Curlewis is a parish and a rural village on the Kamilaroi Highway, 16 kilometres south of Gunnedah, New South Wales in Australia. The village boundaries are in the Gunnedah Shire local government area of the North West Slopes portion of the New England region.

==History==
Curlewis was founded by Henry Thomas Pike, a sawmiller from Norfolk who became the mayor of Gunnedah.

In 1909, the railway station opened as a stop on the Mungindi branch line, but has since closed. The station building was demolished in May 2013 after the roof was damaged by a storm earlier that year. Livestock sales commenced in 1919 in Curlewis and were, for many years, held in alternate weeks at Gunnedah and Curlewis until improvements to the Gunnedah saleyards, eclipsed Curlewis's yardings and led to the yard’s closure.

The lack of a nearby river has contributed to Curlewis having persistent water problems and water shortage. In 1950, the council had to de-silt an old earthen dam and erect a tank from which Curlewis residents could draw water. Reticulated water was connected to Curlewis in 1972.

==Population==
At the 2021 Census, Curlewis had a resident population of 779, 52.8% male and 47.2% female. 26% of the population had Aboriginal and/or Torres Strait Islander background, compared with 3.2% in Australia.
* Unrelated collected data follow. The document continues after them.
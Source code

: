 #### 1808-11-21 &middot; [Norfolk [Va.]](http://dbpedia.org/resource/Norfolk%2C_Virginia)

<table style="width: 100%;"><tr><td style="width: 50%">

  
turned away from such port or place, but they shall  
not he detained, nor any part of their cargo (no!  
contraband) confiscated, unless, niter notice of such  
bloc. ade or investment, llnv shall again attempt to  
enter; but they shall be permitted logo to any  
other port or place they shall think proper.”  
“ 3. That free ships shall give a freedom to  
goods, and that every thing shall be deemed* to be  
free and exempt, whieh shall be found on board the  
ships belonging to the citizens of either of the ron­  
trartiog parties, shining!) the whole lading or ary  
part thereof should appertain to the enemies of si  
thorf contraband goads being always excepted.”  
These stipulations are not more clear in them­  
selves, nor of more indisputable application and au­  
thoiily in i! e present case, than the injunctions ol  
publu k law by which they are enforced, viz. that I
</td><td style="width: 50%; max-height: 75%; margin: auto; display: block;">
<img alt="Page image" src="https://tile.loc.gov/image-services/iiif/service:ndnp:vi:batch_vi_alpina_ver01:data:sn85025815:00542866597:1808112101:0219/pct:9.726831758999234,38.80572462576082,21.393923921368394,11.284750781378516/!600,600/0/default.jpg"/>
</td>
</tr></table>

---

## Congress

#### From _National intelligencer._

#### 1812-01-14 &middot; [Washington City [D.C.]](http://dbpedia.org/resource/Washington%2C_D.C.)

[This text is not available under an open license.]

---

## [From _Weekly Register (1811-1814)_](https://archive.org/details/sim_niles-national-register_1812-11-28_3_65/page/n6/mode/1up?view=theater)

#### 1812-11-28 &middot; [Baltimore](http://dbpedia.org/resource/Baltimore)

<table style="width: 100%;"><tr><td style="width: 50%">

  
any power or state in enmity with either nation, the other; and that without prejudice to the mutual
The most common form of employment for residents was coal mining (10.5%).

Curlewis now has a hotel, a public school (with 89 pupils enrolled), a general store, grain silo, police station, sports ground, a hall, Rural Fire Service, sport and recreation centre, recreational vehicle park and a bus station.

The Curlewis area is home to a large koala population and they may be seen on local farms, in the woodlands and village.